» **Work to complete**
How many lines of the records below contain the word "operators"? Answer with the number alone.

» **The data**
# # # #
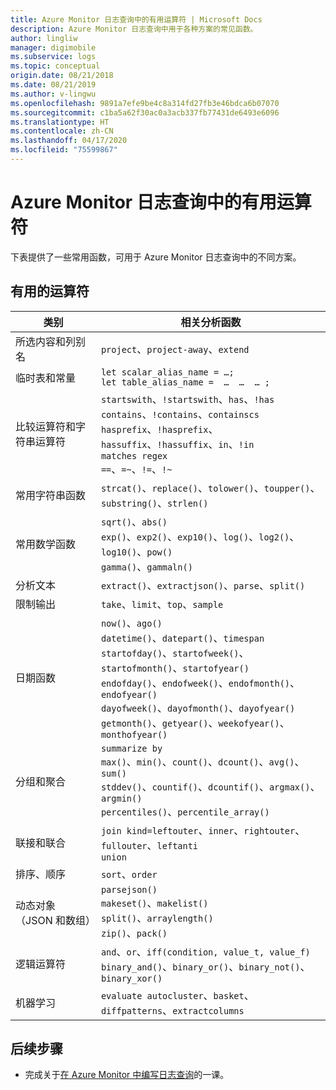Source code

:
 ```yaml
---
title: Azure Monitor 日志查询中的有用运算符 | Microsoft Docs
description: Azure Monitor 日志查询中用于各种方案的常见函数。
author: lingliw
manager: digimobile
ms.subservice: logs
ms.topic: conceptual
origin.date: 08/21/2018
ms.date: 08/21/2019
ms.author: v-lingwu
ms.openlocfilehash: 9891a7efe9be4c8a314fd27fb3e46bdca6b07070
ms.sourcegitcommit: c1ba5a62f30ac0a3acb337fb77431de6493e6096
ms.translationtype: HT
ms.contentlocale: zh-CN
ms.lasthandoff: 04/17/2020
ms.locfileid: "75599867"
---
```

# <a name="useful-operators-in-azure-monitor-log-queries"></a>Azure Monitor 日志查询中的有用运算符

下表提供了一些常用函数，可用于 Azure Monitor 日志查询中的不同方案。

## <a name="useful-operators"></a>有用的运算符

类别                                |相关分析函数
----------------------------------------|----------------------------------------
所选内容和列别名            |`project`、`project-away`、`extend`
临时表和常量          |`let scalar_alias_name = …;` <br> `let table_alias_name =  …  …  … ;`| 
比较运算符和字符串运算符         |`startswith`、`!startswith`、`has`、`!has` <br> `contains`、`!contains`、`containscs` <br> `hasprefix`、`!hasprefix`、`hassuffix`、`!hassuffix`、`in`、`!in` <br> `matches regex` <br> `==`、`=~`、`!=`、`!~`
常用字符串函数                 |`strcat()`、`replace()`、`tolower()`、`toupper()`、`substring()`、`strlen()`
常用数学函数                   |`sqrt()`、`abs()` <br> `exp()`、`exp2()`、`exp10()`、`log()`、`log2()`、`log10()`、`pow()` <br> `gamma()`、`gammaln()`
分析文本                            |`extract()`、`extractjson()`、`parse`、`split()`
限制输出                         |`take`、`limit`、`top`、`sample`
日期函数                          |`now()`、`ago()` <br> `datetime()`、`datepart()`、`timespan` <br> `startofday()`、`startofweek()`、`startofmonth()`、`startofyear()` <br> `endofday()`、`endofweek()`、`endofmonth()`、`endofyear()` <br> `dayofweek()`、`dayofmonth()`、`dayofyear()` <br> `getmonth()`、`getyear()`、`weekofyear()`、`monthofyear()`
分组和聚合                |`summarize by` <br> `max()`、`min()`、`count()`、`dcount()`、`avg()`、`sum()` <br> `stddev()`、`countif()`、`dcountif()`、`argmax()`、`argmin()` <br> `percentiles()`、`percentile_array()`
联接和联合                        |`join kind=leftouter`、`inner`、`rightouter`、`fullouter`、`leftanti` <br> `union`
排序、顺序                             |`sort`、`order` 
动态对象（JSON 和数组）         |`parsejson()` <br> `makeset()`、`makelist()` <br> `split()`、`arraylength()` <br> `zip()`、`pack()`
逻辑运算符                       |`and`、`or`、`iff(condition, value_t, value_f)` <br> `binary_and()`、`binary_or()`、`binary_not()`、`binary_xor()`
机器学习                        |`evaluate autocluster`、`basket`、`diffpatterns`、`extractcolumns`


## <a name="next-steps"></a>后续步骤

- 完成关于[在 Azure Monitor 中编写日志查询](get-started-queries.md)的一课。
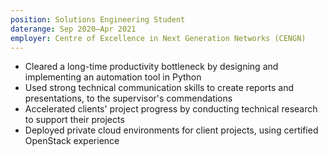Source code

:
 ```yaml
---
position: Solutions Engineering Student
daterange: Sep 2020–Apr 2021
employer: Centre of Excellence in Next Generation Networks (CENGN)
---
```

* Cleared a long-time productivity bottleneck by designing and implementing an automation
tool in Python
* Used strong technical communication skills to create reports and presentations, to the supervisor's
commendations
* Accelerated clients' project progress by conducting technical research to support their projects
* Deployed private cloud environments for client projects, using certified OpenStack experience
# # # #
» **Response to this task**
2